Though they've only been together in this incarnation a little over a year, Shaker's been a long time coming. While Brooks and Labine met early on in high school, Labine's move to Barrie halted their casual jam sessions until the summer of 2001, when the two ran into each other at an Oasis concert in Montreal. Brooks was there with John, while Labine had won tickets and a private plane to the show through a Barrie radio station.
The three of them hooked up after the show to party, Labine eventually winged off home on his personal prize jet, and Brooks and John crashed in Quebec before heading to Toronto, where they were joined by Tom for another Oasis show the following night.
Strangely enough, by the grace of radio contest odds, Labine won a second set of free seats directly behind his three future bandmates, and the four of them chatted it up all night in the Molson Amphitheatre's 300's. A couple weeks later at a club in Kitchener, by fluke, John again ran into Labine -who was down from Barrie visiting someone else- and asked him to join a band with himself and Brooks. Labine accepted and had a short-lived stint drumming before he switched to guitar ("This A&R guy from Universal said 'yeah you guys are great except the drums suck' so...uh...we figured it was time to get a better drummer"). In 2003 they asked Tom, who had drummed in a whack of other Ontario bands, to take over as drummer.
Bam. There you have it. Unarguably the best thing to come out of the Gallagher brothers' reign of 90's whinedom, however inadvertent it may have been.
That summer (2003), the all-new Shaker entered and swept seven Battles of the Bands, including one infamous contest where the alleged first prize was a spot opening for the Stones during Toronto's SARS Stock.
Though they won the contest, the shady company behind it candy-assed out at the last second citing difficulty with promotion rights, and cancelling the opening slot. They "compensated" the band with unlimited recording time at a sketchy studio in Toronto -which ended up being useless.

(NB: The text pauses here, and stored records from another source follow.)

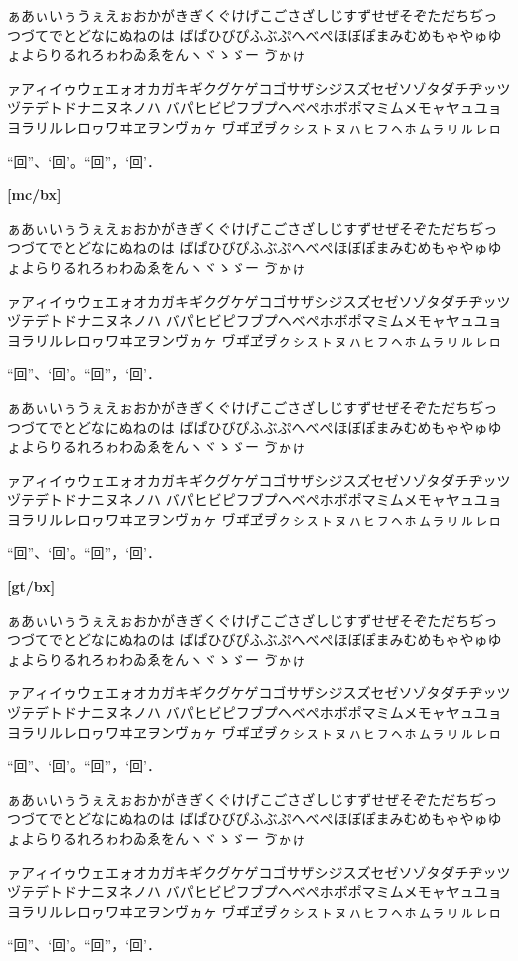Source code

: \documentclass[a4paper,titlepage, draft]{\class}
\begin{document}
\clearpage
[mc/m]

ぁあぃいぅうぇえぉおかがきぎくぐけげこごさざしじすずせぜそぞただちぢっつづてでとどなにぬねのは
ばぱひびぴふぶぷへべぺほぼぽまみむめもゃやゅゆょよらりるれろゎわゐゑをんヽヾゝゞー
\ifuptexmode
ゔゕゖ
\fi

ァアィイゥウェエォオカガキギクグケゲコゴサザシジスズセゼソゾタダチヂッツヅテデトドナニヌネノハ
バパヒビピフブプヘベペホボポマミムメモャヤュユョヨラリルレロヮワヰヱヲンヴヵヶ
\ifuptexmode
ヷヸヹヺㇰㇱㇲㇳㇴㇵㇶㇷㇸㇹㇺㇻㇼㇽㇾㇿ
\fi

“回”、‘回’。“回”，‘回’．

{\bfseries%
[mc/bx]

ぁあぃいぅうぇえぉおかがきぎくぐけげこごさざしじすずせぜそぞただちぢっつづてでとどなにぬねのは
ばぱひびぴふぶぷへべぺほぼぽまみむめもゃやゅゆょよらりるれろゎわゐゑをんヽヾゝゞー
\ifuptexmode
ゔゕゖ
\fi

ァアィイゥウェエォオカガキギクグケゲコゴサザシジスズセゼソゾタダチヂッツヅテデトドナニヌネノハ
バパヒビピフブプヘベペホボポマミムメモャヤュユョヨラリルレロヮワヰヱヲンヴヵヶ
\ifuptexmode
ヷヸヹヺㇰㇱㇲㇳㇴㇵㇶㇷㇸㇹㇺㇻㇼㇽㇾㇿ
\fi

“回”、‘回’。“回”，‘回’．
}

{\gtfamily
[gt/m]

ぁあぃいぅうぇえぉおかがきぎくぐけげこごさざしじすずせぜそぞただちぢっつづてでとどなにぬねのは
ばぱひびぴふぶぷへべぺほぼぽまみむめもゃやゅゆょよらりるれろゎわゐゑをんヽヾゝゞー
\ifuptexmode
ゔゕゖ
\fi

ァアィイゥウェエォオカガキギクグケゲコゴサザシジスズセゼソゾタダチヂッツヅテデトドナニヌネノハ
バパヒビピフブプヘベペホボポマミムメモャヤュユョヨラリルレロヮワヰヱヲンヴヵヶ
\ifuptexmode
ヷヸヹヺㇰㇱㇲㇳㇴㇵㇶㇷㇸㇹㇺㇻㇼㇽㇾㇿ
\fi

“回”、‘回’。“回”，‘回’．

{\bfseries%
[gt/bx]

ぁあぃいぅうぇえぉおかがきぎくぐけげこごさざしじすずせぜそぞただちぢっつづてでとどなにぬねのは
ばぱひびぴふぶぷへべぺほぼぽまみむめもゃやゅゆょよらりるれろゎわゐゑをんヽヾゝゞー
\ifuptexmode
ゔゕゖ
\fi

ァアィイゥウェエォオカガキギクグケゲコゴサザシジスズセゼソゾタダチヂッツヅテデトドナニヌネノハ
バパヒビピフブプヘベペホボポマミムメモャヤュユョヨラリルレロヮワヰヱヲンヴヵヶ
\ifuptexmode
ヷヸヹヺㇰㇱㇲㇳㇴㇵㇶㇷㇸㇹㇺㇻㇼㇽㇾㇿ
\fi

“回”、‘回’。“回”，‘回’．
}}

{\mgfamily
[mg/m]

ぁあぃいぅうぇえぉおかがきぎくぐけげこごさざしじすずせぜそぞただちぢっつづてでとどなにぬねのは
ばぱひびぴふぶぷへべぺほぼぽまみむめもゃやゅゆょよらりるれろゎわゐゑをんヽヾゝゞー
\ifuptexmode
ゔゕゖ
\fi

ァアィイゥウェエォオカガキギクグケゲコゴサザシジスズセゼソゾタダチヂッツヅテデトドナニヌネノハ
バパヒビピフブプヘベペホボポマミムメモャヤュユョヨラリルレロヮワヰヱヲンヴヵヶ
\ifuptexmode
ヷヸヹヺㇰㇱㇲㇳㇴㇵㇶㇷㇸㇹㇺㇻㇼㇽㇾㇿ
\fi

“回”、‘回’。“回”，‘回’．
}
\end{document}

"When we decided to use the studio time we had this guy that had been in the business for 20 or 30 years," Labine says. "So he's been around and he comes to the studio and we're this eager bunch and it was a nightmare. We spent fourteen hours one day and got nothing done."
Since that ordeal, Shaker's taken recording into their own hands and out of their own wallets. Because the Dolinar's currently live in Kitchener, while Brooks and Labine are in Toronto, it's cost them $5000 and four months to get six tracks recorded between Toronto's Chemical Sound Studios and producer Steve Payne's home studio.
The resulting self-titled EP features four of the six recorded tracks -"Sort It Out", "Hangin' Around", "So Long" and "The Jig is Up"- and if mastering and printing go as planned, should be available sometime in October. "How do I get my hands on this?" you ask? Order it at www.shakerworld.ca, hit up selected record stores in Toronto and Kitchener-Waterloo, or get your asses out to a show and buy one there. Trust me -this fall, when the days get shorter and the deck lanterns come down, you'll be glad to have the soundtrack to summer in your stereo.